Solution? Container gardening.

Turns out, there are very few things that can’t be grown in a container (as long as you get your seedlings or plants from a trusted source and/or do your homework before choosing seeds to sprout yourself). In fact, there are so many different reasons to take up container gardening (even if you have a huge yard) that I thought it warranted a post. Here are just a few of them:

It Makes For An Easy Transition Period

containerNow, I’m not sure if it’s this way everywhere, but any time I’ve ever purchased an established plant from a garden center it’s been greenhouse-raised.
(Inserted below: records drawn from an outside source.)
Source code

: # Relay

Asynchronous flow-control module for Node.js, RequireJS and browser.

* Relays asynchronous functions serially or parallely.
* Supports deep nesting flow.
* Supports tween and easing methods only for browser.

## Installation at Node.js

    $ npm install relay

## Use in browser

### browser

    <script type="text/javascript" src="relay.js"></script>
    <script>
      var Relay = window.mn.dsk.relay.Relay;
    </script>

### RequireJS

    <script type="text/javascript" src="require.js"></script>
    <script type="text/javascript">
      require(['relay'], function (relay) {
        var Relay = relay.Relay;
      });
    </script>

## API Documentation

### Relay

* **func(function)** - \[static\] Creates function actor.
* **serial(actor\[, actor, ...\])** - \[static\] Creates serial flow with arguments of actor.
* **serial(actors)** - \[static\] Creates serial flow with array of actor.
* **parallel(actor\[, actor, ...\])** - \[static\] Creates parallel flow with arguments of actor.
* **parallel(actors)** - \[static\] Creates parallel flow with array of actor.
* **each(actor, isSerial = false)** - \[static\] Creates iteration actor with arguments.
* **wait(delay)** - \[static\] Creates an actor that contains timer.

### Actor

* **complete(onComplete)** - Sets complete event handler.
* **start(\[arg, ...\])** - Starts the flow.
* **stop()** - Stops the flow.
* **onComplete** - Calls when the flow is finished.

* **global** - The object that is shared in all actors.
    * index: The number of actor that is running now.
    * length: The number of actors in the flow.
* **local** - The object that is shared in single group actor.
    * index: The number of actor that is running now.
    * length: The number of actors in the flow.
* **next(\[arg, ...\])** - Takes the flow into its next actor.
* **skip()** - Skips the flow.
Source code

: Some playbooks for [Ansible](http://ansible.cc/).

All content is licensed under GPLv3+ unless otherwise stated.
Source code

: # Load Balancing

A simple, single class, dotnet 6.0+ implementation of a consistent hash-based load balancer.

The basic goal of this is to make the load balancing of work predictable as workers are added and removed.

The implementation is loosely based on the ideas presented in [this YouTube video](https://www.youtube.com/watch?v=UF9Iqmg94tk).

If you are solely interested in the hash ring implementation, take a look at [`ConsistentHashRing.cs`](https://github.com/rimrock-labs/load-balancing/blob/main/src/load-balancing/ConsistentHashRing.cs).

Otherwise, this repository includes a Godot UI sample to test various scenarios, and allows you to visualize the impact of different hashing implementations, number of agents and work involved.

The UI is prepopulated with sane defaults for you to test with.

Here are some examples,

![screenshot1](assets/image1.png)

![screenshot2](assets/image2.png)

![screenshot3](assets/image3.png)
That’s all well and good until I take this (relatively sheltered) plant and throw it in a bare are of the yard where it will get eleven hours of direct daily sunlight.

Having your flowers , herbs, and produce  growing in containers allows you to adjust the amount of sunlight they get on a daily basis until you’ve found their sweet spot.

Shopping Suddenly Becomes Super Convenient

Especially if you happen to have southern exposure that you can simply walk out to. Two of the biggest complaints that people have about cleaning up their diet is that 1) It’s entirely too expensive, and 2) It goes bad quickly; seeds cost next to nothing (and established plants aren’t even all that expensive when you figure just how much you’re going to get off of the plant), and things tend to last a whole lot longer when they’re still attached to the vine.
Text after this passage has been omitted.